## Data shown
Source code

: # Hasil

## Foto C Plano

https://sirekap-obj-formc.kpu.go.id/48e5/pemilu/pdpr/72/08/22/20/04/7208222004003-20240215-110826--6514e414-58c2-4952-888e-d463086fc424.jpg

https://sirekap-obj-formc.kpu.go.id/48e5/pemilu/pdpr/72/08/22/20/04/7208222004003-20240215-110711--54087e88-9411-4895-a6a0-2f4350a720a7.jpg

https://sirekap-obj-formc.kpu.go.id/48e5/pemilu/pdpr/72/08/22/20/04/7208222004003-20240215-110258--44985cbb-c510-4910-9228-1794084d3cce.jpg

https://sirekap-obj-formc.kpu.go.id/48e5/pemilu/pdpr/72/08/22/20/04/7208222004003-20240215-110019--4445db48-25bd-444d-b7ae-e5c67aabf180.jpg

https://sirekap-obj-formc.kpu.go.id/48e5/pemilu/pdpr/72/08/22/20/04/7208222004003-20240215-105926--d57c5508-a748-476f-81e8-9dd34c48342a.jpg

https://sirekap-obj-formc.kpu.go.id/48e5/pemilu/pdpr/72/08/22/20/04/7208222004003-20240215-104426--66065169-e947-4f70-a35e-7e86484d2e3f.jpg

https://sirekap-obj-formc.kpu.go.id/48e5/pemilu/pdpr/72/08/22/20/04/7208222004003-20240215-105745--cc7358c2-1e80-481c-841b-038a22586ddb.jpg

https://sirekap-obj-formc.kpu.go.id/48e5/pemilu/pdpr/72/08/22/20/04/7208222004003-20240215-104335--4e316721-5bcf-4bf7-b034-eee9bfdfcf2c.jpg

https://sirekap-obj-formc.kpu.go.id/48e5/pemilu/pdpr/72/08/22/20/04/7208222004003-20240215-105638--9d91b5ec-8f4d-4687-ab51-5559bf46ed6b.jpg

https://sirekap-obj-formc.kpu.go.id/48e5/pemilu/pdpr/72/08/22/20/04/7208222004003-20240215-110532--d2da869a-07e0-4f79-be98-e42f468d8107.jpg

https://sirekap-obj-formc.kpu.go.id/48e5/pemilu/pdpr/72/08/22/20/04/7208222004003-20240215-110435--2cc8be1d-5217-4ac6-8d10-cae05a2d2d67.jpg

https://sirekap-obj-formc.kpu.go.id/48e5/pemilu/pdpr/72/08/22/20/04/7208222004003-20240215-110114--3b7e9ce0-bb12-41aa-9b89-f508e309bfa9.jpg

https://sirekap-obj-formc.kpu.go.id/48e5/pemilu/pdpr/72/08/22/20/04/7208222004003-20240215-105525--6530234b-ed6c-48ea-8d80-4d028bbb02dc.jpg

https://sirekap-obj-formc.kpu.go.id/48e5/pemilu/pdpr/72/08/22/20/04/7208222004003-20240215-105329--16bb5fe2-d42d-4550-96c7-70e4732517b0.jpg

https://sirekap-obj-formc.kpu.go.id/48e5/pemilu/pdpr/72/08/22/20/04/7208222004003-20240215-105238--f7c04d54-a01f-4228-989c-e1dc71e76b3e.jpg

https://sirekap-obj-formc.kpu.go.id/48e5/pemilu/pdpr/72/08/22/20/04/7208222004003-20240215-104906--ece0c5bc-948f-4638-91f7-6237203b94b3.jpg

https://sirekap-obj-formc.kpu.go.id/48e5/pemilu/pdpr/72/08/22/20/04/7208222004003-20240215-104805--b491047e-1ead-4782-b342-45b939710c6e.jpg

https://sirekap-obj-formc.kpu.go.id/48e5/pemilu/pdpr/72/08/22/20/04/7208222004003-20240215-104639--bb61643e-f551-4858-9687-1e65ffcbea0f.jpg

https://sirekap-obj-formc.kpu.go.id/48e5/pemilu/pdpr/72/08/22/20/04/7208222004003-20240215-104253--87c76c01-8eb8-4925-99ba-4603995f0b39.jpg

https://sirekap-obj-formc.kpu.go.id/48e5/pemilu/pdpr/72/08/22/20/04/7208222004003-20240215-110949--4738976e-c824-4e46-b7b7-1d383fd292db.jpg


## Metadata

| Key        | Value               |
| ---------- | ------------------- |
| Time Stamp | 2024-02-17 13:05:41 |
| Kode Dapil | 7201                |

---

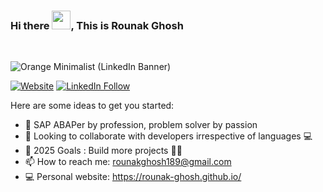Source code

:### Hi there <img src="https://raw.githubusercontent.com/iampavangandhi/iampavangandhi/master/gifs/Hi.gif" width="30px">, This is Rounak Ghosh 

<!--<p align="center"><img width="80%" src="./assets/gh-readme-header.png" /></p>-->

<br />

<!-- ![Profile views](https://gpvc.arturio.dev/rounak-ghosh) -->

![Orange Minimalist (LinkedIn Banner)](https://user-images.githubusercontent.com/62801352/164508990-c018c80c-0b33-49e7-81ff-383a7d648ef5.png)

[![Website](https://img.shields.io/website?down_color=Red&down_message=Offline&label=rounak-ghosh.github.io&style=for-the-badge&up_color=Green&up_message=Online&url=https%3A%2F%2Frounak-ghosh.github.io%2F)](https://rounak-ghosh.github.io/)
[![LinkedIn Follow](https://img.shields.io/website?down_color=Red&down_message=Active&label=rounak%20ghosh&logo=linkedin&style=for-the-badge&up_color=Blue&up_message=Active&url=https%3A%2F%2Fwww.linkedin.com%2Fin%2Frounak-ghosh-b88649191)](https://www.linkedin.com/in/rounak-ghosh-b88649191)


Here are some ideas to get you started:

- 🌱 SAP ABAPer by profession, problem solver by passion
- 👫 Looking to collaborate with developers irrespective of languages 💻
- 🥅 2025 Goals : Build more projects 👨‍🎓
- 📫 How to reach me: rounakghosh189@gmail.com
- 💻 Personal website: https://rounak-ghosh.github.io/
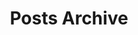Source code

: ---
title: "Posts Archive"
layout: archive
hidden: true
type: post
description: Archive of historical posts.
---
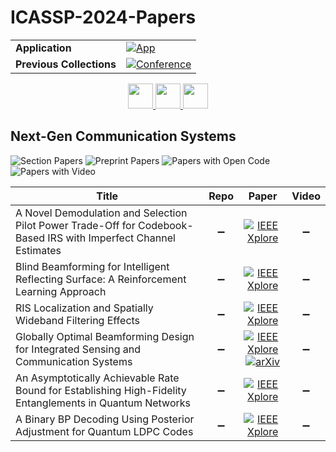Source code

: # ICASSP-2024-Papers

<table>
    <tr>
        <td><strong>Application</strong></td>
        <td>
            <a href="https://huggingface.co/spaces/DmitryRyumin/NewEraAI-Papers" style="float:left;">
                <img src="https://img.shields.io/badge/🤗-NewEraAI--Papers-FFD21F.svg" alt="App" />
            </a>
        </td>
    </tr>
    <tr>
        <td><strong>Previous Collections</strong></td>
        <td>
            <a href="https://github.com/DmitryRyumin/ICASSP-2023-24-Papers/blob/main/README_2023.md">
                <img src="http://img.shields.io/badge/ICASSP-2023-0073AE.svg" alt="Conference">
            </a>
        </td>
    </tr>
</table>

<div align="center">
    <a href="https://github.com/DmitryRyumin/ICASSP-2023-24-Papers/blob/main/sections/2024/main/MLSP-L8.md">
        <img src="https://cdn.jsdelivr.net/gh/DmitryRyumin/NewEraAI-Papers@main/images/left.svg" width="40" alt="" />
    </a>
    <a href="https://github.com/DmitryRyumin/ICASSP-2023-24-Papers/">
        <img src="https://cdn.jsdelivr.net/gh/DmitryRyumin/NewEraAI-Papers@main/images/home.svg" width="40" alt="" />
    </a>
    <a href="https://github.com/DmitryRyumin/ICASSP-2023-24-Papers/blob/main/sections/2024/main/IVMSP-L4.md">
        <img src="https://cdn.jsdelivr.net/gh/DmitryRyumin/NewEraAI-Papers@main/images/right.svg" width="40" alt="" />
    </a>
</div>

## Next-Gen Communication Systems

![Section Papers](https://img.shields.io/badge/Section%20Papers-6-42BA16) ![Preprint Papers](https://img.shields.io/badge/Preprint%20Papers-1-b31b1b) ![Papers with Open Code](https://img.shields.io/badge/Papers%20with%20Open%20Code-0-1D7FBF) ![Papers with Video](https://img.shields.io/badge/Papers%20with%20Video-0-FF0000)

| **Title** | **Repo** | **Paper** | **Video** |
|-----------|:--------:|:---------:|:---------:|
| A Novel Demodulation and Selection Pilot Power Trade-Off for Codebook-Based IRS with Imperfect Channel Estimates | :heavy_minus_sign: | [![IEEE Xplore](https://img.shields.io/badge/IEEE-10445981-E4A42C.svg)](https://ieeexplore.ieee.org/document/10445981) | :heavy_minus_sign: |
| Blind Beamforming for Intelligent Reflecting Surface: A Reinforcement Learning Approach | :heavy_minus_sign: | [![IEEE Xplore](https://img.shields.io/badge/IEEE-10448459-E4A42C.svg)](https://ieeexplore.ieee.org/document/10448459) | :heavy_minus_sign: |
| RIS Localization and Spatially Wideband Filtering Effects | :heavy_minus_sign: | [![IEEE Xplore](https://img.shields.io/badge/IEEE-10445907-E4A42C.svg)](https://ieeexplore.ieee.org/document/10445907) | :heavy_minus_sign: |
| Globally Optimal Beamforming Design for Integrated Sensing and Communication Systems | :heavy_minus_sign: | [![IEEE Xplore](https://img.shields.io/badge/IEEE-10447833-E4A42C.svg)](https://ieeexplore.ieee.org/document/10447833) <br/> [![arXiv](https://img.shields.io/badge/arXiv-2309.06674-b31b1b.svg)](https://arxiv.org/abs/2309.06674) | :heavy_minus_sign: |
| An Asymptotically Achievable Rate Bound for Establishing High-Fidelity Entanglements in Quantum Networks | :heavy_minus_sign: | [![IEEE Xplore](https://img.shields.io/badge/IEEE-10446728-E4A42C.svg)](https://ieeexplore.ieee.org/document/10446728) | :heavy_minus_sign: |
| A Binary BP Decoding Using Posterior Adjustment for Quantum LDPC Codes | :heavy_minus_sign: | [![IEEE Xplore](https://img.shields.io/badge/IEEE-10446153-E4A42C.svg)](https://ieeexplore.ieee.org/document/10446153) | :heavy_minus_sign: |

## Exercise requirements
Where a line above includes "blob", copy that line.

## Your solution
            <a href="https://github.com/DmitryRyumin/ICASSP-2023-24-Papers/blob/main/README_2023.md">
    <a href="https://github.com/DmitryRyumin/ICASSP-2023-24-Papers/blob/main/sections/2024/main/MLSP-L8.md">
    <a href="https://github.com/DmitryRyumin/ICASSP-2023-24-Papers/blob/main/sections/2024/main/IVMSP-L4.md">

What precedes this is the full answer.